- [What to work on] Only the lines from the first line of the data through the line containing "在命令行中，输入以下命令，启动 Apollo 的 Dreamview 程序。" belong in the answer, transcribed exactly; pictures do not.

(Beginning of Extracted entries)

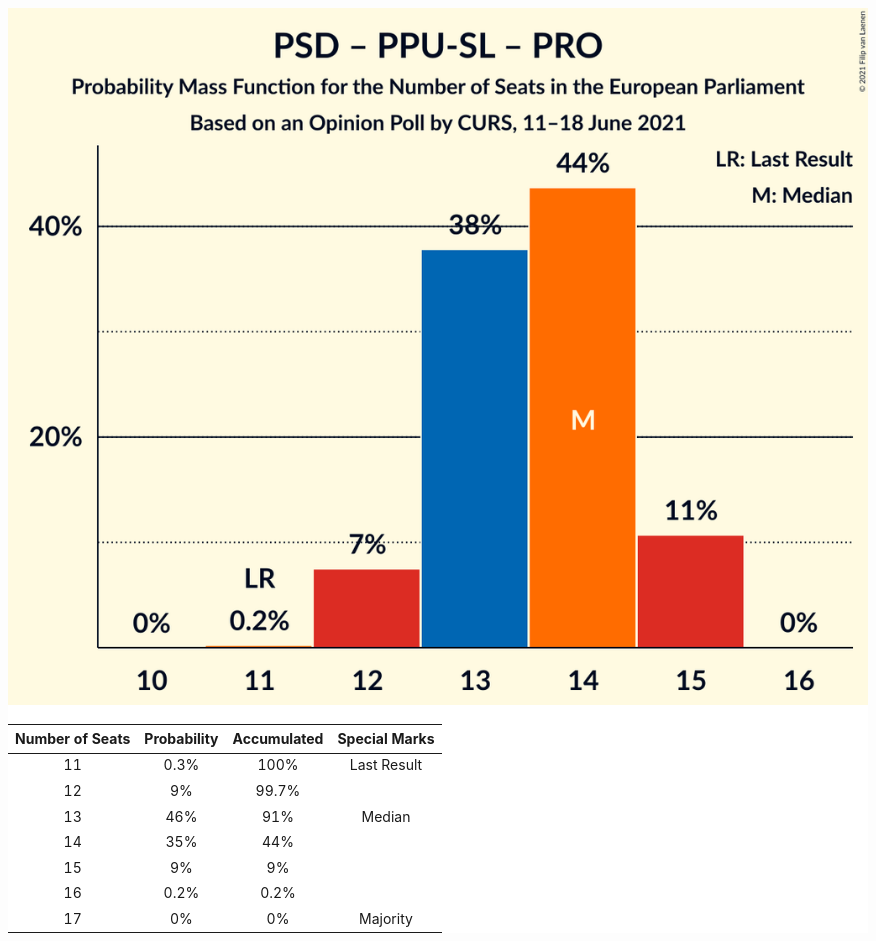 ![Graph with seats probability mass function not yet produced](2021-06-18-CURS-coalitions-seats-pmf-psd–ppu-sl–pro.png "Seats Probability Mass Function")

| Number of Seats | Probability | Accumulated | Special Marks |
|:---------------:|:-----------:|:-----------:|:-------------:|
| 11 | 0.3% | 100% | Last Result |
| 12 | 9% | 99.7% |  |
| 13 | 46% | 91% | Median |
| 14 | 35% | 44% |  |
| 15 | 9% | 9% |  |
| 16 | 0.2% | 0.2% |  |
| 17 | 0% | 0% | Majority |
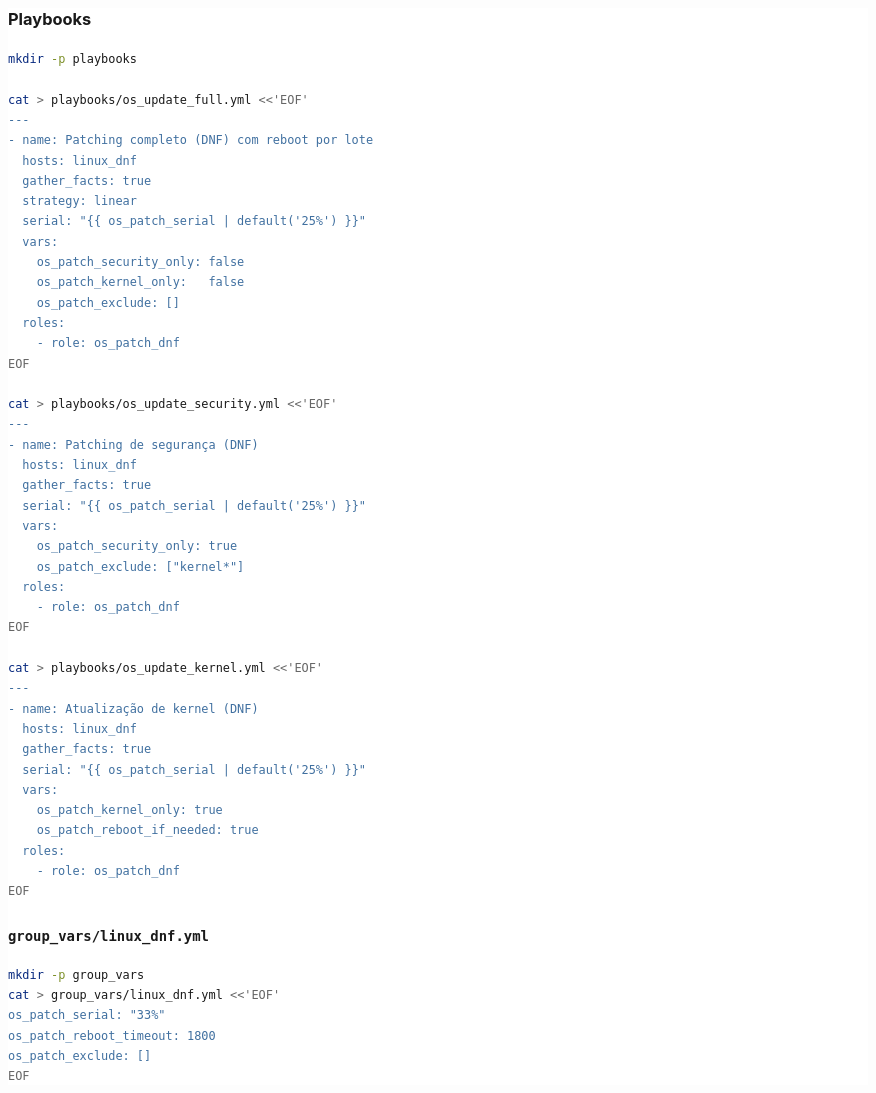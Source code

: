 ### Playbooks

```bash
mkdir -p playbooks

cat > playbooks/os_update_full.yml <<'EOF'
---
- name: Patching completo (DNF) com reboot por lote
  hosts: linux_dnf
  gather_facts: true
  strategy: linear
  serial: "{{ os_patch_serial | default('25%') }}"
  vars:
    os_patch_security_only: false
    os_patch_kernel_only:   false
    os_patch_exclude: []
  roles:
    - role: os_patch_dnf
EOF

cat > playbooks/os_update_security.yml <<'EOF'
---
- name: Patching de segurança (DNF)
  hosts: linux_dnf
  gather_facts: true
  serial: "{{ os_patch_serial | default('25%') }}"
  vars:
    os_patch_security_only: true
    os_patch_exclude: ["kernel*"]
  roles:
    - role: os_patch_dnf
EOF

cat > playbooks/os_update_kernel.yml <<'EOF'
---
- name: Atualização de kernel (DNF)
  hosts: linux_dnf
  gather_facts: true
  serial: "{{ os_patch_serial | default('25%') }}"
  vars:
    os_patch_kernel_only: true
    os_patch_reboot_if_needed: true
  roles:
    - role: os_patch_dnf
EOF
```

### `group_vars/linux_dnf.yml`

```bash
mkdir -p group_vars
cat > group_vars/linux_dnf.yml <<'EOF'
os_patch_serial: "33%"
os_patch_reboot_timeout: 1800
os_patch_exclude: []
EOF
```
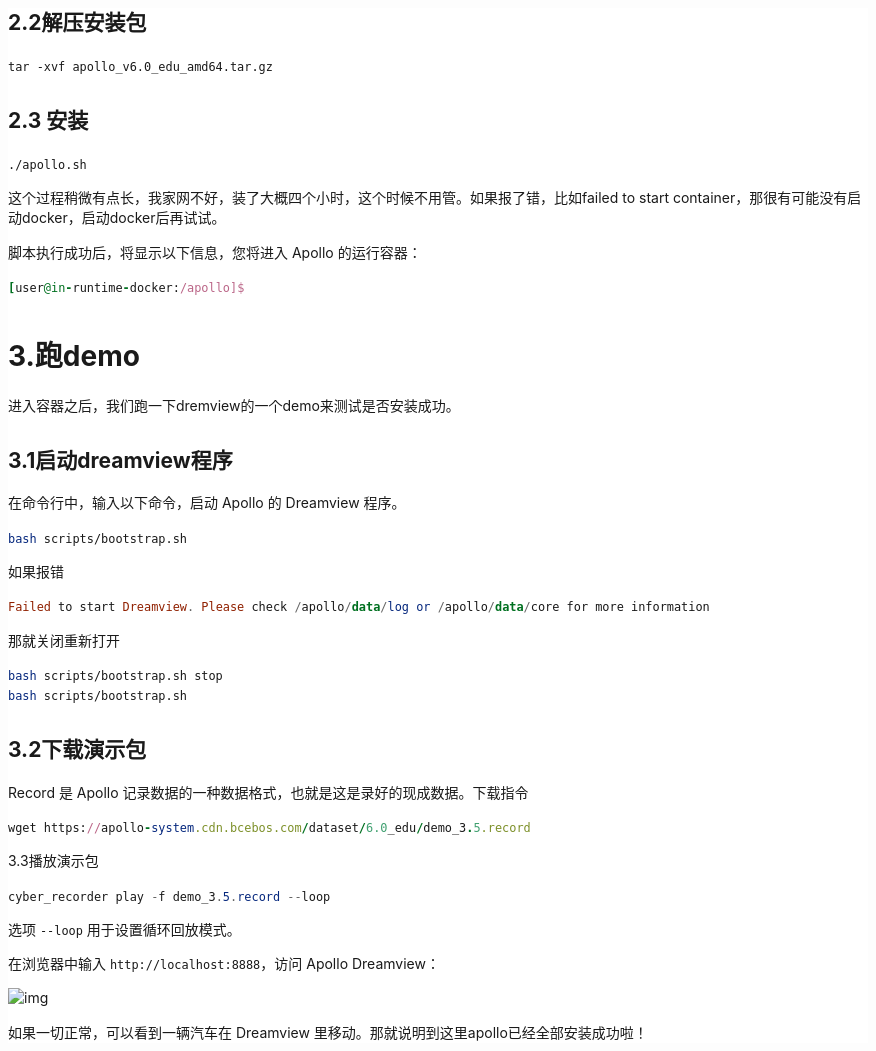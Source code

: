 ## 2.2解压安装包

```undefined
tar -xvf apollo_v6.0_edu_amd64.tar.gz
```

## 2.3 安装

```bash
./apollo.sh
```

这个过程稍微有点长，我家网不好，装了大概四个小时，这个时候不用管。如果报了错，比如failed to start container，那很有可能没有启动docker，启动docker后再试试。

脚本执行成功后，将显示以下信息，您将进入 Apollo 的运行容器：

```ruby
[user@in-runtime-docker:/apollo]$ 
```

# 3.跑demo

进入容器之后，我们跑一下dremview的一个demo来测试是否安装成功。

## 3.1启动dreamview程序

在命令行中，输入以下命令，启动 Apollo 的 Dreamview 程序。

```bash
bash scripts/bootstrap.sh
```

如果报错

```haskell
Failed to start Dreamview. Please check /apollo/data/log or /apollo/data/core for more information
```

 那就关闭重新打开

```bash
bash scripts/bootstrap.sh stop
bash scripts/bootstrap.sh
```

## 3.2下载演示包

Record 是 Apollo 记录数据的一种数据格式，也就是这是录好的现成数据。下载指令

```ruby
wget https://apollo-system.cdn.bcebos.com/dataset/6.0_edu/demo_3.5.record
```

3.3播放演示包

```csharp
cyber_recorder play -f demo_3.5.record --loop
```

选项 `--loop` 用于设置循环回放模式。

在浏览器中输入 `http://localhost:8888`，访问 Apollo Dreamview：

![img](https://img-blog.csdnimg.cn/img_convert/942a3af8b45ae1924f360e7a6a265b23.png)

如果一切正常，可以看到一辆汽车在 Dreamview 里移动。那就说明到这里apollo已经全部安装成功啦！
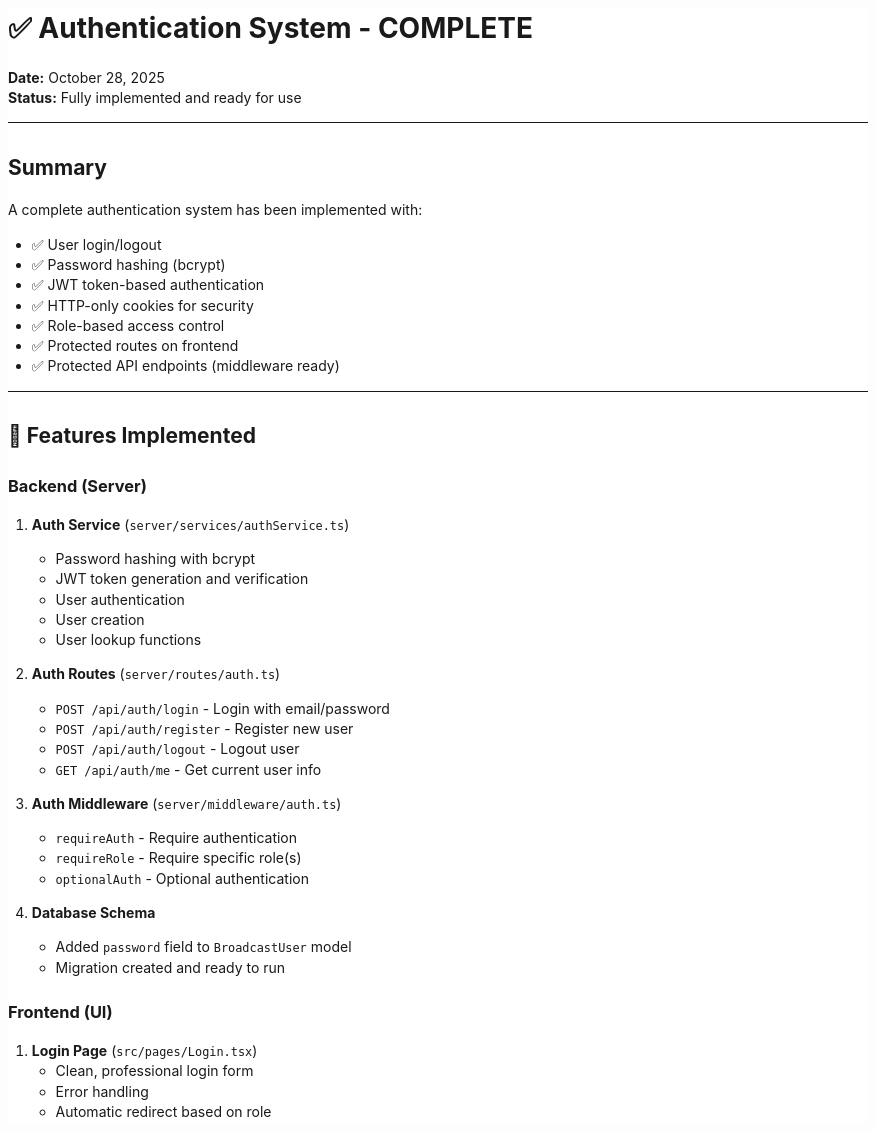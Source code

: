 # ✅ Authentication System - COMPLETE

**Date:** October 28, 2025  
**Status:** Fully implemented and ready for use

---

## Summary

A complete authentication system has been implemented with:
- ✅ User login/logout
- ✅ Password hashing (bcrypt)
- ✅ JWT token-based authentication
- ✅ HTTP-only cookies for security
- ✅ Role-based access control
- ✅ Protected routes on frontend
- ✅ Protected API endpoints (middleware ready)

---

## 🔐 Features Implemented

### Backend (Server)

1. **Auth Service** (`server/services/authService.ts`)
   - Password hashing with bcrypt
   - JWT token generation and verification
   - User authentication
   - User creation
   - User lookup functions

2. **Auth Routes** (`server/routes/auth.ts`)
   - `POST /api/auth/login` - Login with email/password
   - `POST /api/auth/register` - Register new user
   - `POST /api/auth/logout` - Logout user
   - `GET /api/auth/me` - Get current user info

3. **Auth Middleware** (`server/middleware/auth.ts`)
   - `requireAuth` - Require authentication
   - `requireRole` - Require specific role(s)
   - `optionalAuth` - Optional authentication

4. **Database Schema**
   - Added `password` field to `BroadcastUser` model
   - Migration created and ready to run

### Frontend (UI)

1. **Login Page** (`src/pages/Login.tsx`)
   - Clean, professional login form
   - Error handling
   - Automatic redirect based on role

(End of Extracted entries)

- [Reply to the task]
 ![Graph with seats probability mass function not yet produced](2021-06-18-CURS-coalitions-seats-pmf-psd–ppu-sl–pro.png "Seats Probability Mass Function")

| Number of Seats | Probability | Accumulated | Special Marks |
|:---------------:|:-----------:|:-----------:|:-------------:|
| 11 | 0.3% | 100% | Last Result |
| 12 | 9% | 99.7% |  |
| 13 | 46% | 91% | Median |
| 14 | 35% | 44% |  |
| 15 | 9% | 9% |  |
| 16 | 0.2% | 0.2% |  |
| 17 | 0% | 0% | Majority |
Source code

: ### Playbooks

```bash
mkdir -p playbooks

cat > playbooks/os_update_full.yml <<'EOF'
---
- name: Patching completo (DNF) com reboot por lote
  hosts: linux_dnf
  gather_facts: true
  strategy: linear
  serial: "{{ os_patch_serial | default('25%') }}"
  vars:
    os_patch_security_only: false
    os_patch_kernel_only:   false
    os_patch_exclude: []
  roles:
    - role: os_patch_dnf
EOF

cat > playbooks/os_update_security.yml <<'EOF'
---
- name: Patching de segurança (DNF)
  hosts: linux_dnf
  gather_facts: true
  serial: "{{ os_patch_serial | default('25%') }}"
  vars:
    os_patch_security_only: true
    os_patch_exclude: ["kernel*"]
  roles:
    - role: os_patch_dnf
EOF

cat > playbooks/os_update_kernel.yml <<'EOF'
---
- name: Atualização de kernel (DNF)
  hosts: linux_dnf
  gather_facts: true
  serial: "{{ os_patch_serial | default('25%') }}"
  vars:
    os_patch_kernel_only: true
    os_patch_reboot_if_needed: true
  roles:
    - role: os_patch_dnf
EOF
```

### `group_vars/linux_dnf.yml`

```bash
mkdir -p group_vars
cat > group_vars/linux_dnf.yml <<'EOF'
os_patch_serial: "33%"
os_patch_reboot_timeout: 1800
os_patch_exclude: []
EOF
```
Source code

: ## 2.2解压安装包

```undefined
tar -xvf apollo_v6.0_edu_amd64.tar.gz
```

## 2.3 安装

```bash
./apollo.sh
```

这个过程稍微有点长，我家网不好，装了大概四个小时，这个时候不用管。如果报了错，比如failed to start container，那很有可能没有启动docker，启动docker后再试试。

脚本执行成功后，将显示以下信息，您将进入 Apollo 的运行容器：

```ruby
[user@in-runtime-docker:/apollo]$ 
```

# 3.跑demo

进入容器之后，我们跑一下dremview的一个demo来测试是否安装成功。

## 3.1启动dreamview程序

在命令行中，输入以下命令，启动 Apollo 的 Dreamview 程序。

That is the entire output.